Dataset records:
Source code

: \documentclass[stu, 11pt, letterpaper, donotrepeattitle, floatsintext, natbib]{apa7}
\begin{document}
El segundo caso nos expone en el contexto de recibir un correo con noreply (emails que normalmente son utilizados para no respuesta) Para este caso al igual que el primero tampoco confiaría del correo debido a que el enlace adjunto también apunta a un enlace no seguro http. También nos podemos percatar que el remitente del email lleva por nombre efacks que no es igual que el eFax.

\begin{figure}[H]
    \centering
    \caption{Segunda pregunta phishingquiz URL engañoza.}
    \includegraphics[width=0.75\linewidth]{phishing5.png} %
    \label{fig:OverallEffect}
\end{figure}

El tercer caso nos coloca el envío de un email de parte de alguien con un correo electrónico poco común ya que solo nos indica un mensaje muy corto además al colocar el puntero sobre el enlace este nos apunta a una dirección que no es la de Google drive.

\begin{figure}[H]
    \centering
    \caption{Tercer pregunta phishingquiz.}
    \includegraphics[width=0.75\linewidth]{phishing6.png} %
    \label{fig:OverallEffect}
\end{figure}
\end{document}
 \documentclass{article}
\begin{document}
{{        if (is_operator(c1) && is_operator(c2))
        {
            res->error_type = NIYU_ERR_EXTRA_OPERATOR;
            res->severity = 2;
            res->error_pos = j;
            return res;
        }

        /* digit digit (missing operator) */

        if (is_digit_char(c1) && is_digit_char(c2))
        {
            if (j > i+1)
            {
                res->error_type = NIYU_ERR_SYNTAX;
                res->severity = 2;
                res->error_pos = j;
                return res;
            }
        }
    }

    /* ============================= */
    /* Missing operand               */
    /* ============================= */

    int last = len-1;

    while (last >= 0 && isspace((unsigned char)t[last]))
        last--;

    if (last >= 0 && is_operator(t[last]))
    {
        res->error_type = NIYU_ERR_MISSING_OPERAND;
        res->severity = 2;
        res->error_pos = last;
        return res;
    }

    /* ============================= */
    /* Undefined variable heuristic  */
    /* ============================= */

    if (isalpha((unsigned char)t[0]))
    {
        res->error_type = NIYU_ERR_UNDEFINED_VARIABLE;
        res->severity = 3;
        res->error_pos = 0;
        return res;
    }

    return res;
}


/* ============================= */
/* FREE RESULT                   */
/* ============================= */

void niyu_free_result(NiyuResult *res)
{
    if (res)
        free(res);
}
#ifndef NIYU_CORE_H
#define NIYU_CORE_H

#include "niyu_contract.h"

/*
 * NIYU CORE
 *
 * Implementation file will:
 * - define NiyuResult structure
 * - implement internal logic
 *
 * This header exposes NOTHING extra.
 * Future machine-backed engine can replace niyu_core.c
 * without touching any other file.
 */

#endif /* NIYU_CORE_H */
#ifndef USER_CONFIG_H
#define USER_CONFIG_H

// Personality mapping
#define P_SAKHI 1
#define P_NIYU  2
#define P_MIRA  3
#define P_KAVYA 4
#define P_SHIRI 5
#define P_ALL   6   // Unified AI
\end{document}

→ **Directions for this task**
Only the lines from the one with "#endif /* NIYU_CORE_H */" through the end of the records above are to be copied, exactly as written.

→ **Output of the task**
#endif /* NIYU_CORE_H */
#ifndef USER_CONFIG_H
#define USER_CONFIG_H

// Personality mapping
#define P_SAKHI 1
#define P_NIYU  2
#define P_MIRA  3
#define P_KAVYA 4
#define P_SHIRI 5
#define P_ALL   6   // Unified AI
\end{document}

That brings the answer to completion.